Detection of Blur in Images/Video sequences

Motion blur and camera shake are kind of the same thing when you think about the cause: relative motion of the camera and the object. You mention slow shutter speed — it is a culprit in both cases.

Focus misses are subjective as they depend on the intent on the photographer. Without knowing what the photographer wanted to focus on, it’s impossible to achieve this. And even if you do know what you wanted to focus on, it still wouldn’t be trivial.

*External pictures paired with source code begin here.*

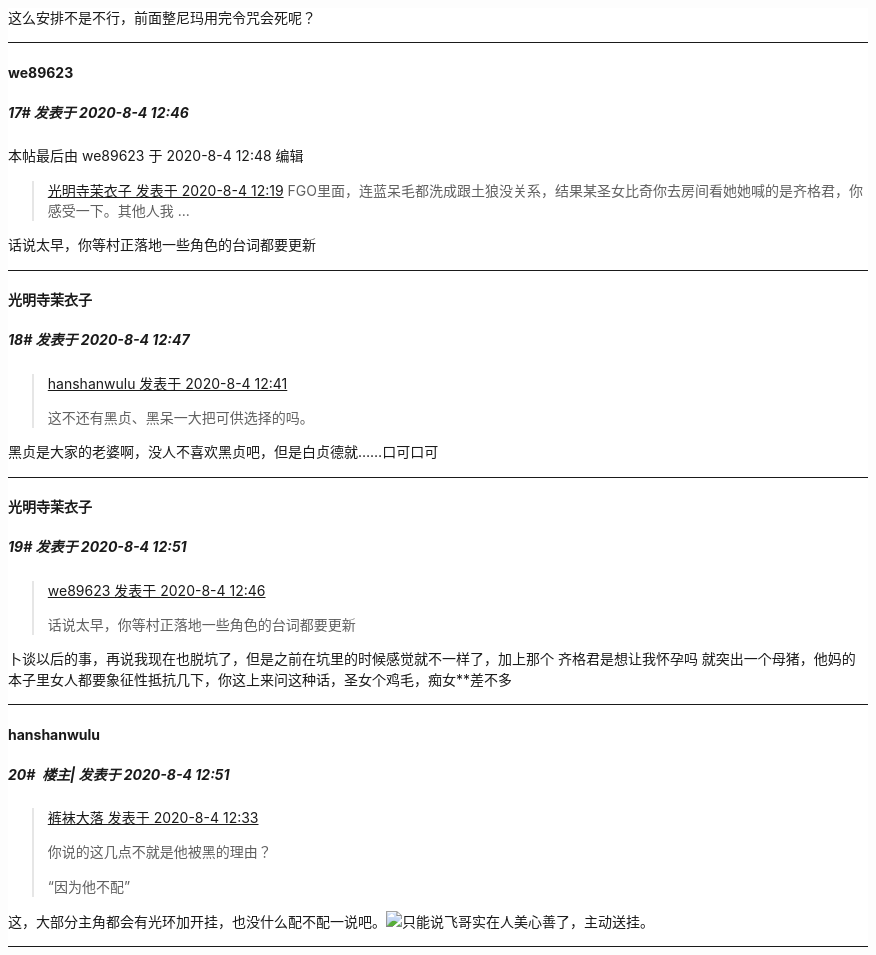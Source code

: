 这么安排不是不行，前面整尼玛用完令咒会死呢？


-----

####  we89623  
##### 17#       发表于 2020-8-4 12:46


 本帖最后由 we89623 于 2020-8-4 12:48 编辑 
<blockquote><a href="httphttps://bbs.saraba1st.com/2b/forum.php?mod=redirect&amp;goto=findpost&amp;pid=48313581&amp;ptid=1953047" target="_blank">光明寺茉衣子 发表于 2020-8-4 12:19</a>
FGO里面，连蓝呆毛都洗成跟土狼没关系，结果某圣女比奇你去房间看她她喊的是齐格君，你感受一下。其他人我 ...</blockquote>
话说太早，你等村正落地一些角色的台词都要更新


-----

####  光明寺茉衣子  
##### 18#       发表于 2020-8-4 12:47


<blockquote><a href="httphttps://bbs.saraba1st.com/2b/forum.php?mod=redirect&amp;goto=findpost&amp;pid=48313782&amp;ptid=1953047" target="_blank">hanshanwulu 发表于 2020-8-4 12:41</a>

这不还有黑贞、黑呆一大把可供选择的吗。</blockquote>
黑贞是大家的老婆啊，没人不喜欢黑贞吧，但是白贞德就……口可口可


-----

####  光明寺茉衣子  
##### 19#       发表于 2020-8-4 12:51


<blockquote><a href="httphttps://bbs.saraba1st.com/2b/forum.php?mod=redirect&amp;goto=findpost&amp;pid=48313823&amp;ptid=1953047" target="_blank">we89623 发表于 2020-8-4 12:46</a>

话说太早，你等村正落地一些角色的台词都要更新</blockquote>
卜谈以后的事，再说我现在也脱坑了，但是之前在坑里的时候感觉就不一样了，加上那个 齐格君是想让我怀孕吗 就突出一个母猪，他妈的本子里女人都要象征性抵抗几下，你这上来问这种话，圣女个鸡毛，痴女**差不多


-----

####  hanshanwulu  
##### 20#         楼主| 发表于 2020-8-4 12:51


<blockquote><a href="httphttps://bbs.saraba1st.com/2b/forum.php?mod=redirect&amp;goto=findpost&amp;pid=48313705&amp;ptid=1953047" target="_blank">裤袜大落 发表于 2020-8-4 12:33</a>

你说的这几点不就是他被黑的理由？ 

“因为他不配”</blockquote>
这，大部分主角都会有光环加开挂，也没什么配不配一说吧。<img src="https://static.saraba1st.com/image/smiley/face2017/100.png" referrerpolicy="no-referrer">只能说飞哥实在人美心善了，主动送挂。


-----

With that dose of realism aside, let me reassure you that blur detection is actually a very active research field, and there are already a few metrics that you can try out on your images. Here are some that I’ve used recently:

  • Edge width. Basically, perform edge detection on your image (using Canny or otherwise) and then measure the width of the edges. Blurry images will have wider edges that are more spread out. Sharper images will have thinner edges. Google for “A no-reference perceptual blur metric” by Marziliano — it’s a famous paper that describes this approach well enough for a full implementation. If you’re dealing with motion blur, then the edges will be blurred (wide) in the direction of the motion.
  • Presence of fine detail. Have a look at my answer to this question (the edited part).
  • Frequency domain approaches. Taking the histogram of the DCT coefficients of the image (assuming you’re working with JPEG) would give you an idea of how much fine detail the image has. This is how you grab the DCT coefficients from a JPEG file directly. If the count for the non-DC terms is low, it is likely that the image is blurry. This is the simplest way — there are more sophisticated approaches in the frequency domain.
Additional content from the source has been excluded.